我猜的没错,果然是青芸。自从发生被掳事件后,我回到皇宫就再也没见到过她。
“青芸,你怎么会在这里,”我望望地上被砸烂的琵琶,“还在这里……”
“卖唱”两个字我实在是不忍说出来。
青芸站在那里,木然僵直,仿佛不知所措。
“青芸,你好大的胆子。”
说这话的人是萧启鸿。
青芸猛的跪下,颤声说:“奴婢该死,不,民女该死,民女该死!”
青芸的举动让我错愕,我疑惑的看向萧启鸿,他却是眼神冰冷的看着跪在地上磕头的青芸,那眼神就如同在看着一个十恶不赦的罪人。
“把她带走。”萧启鸿向左右的侍卫道。
青芸突然抓住我的衣摆道:“小姐,小姐,看在奴婢服侍您一场的份上,救救我啊!”
青芸的样子就像会被人杀害一样,眼睛几乎瞪出了血丝,让我简直不忍再看。
“萧启鸿……”
我的话还没有说完,萧启鸿就打断道:“你不用为她求情。”
“为什么?”
“上次的事放了她一马,已经是格外开恩,她现在居然还敢待在金都。大哥的旨意,如她敢在金都出现,杀无赦。”
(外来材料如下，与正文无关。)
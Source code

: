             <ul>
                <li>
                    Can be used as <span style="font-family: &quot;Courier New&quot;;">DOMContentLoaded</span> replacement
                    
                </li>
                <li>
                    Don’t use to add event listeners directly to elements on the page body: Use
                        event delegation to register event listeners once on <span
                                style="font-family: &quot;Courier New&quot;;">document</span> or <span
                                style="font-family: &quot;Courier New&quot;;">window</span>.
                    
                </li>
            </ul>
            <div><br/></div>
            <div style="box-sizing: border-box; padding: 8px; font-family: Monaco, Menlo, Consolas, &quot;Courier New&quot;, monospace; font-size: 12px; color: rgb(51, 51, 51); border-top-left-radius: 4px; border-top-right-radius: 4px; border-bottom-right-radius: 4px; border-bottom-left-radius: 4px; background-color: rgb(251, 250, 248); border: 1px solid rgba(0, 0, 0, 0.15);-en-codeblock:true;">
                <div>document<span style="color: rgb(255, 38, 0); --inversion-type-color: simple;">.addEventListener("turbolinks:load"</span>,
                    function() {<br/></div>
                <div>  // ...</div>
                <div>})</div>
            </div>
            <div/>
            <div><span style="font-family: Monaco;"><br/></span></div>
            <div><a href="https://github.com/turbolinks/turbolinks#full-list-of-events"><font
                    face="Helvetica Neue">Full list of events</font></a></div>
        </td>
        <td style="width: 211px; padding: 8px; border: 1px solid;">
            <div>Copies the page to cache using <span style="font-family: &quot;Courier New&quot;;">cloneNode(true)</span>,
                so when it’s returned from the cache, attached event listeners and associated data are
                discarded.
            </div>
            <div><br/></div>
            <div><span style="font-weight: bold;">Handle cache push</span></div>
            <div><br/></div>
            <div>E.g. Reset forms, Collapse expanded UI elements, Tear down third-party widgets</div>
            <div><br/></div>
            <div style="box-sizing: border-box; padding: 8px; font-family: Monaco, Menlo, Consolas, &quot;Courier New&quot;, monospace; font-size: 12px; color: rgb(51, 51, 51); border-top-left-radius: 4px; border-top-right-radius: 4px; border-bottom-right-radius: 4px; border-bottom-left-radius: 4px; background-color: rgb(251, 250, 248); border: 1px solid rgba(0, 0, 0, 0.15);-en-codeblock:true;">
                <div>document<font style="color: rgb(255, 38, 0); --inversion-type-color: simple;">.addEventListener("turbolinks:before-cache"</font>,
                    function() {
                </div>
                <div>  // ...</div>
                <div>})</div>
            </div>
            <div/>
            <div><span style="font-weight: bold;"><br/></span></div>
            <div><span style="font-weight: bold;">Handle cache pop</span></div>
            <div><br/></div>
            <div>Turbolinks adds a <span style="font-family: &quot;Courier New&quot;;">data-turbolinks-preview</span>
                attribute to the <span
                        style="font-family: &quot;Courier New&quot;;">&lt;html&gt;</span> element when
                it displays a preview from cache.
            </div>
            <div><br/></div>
青芸在听到“杀无赦”三个字的时候,整个人瘫坐在了地上。
我终于明白为什么刚才青芸的反应会那么激烈,任是谁,听到这三个字都会崩溃。
她绝望的抬起头,看到我,突然就像看到救命的稻草一样,哭喊道:“求求你,小姐,求求你,救我!”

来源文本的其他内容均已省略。